*** Opening of Supplied records ***

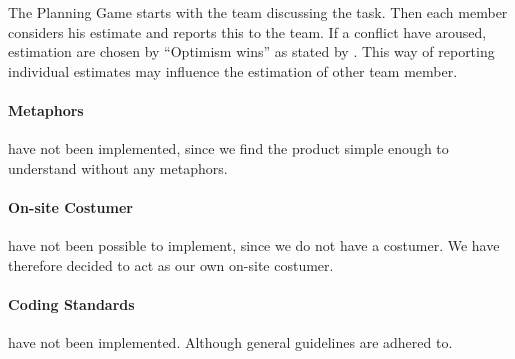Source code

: The Planning Game starts with the team discussing the task. Then each member considers his estimate and reports this to the team. If a conflict have aroused, estimation are chosen by ``Optimism wins'' as stated by \citet[p. 58]{xp:planning}.
This way of reporting individual estimates may influence the estimation of other team member. 
 

\paragraph{Metaphors} have not been implemented, since we find the product simple enough to understand without any metaphors. 

\paragraph{On-site Costumer} have not been possible to implement, since we do not have a costumer. We have therefore decided to act as our own on-site costumer.

\paragraph{Coding Standards} have not been implemented. Although general guidelines are adhered to.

*** Close of Supplied records ***

**Exercise prompt**
Print all data above verbatim, except pictures.

**Finished exercise**
Source code

: The Planning Game starts with the team discussing the task. Then each member considers his estimate and reports this to the team. If a conflict have aroused, estimation are chosen by ``Optimism wins'' as stated by \citet[p. 58]{xp:planning}.
This way of reporting individual estimates may influence the estimation of other team member. 
 

\paragraph{Metaphors} have not been implemented, since we find the product simple enough to understand without any metaphors. 

\paragraph{On-site Costumer} have not been possible to implement, since we do not have a costumer. We have therefore decided to act as our own on-site costumer.

\paragraph{Coding Standards} have not been implemented. Although general guidelines are adhered to.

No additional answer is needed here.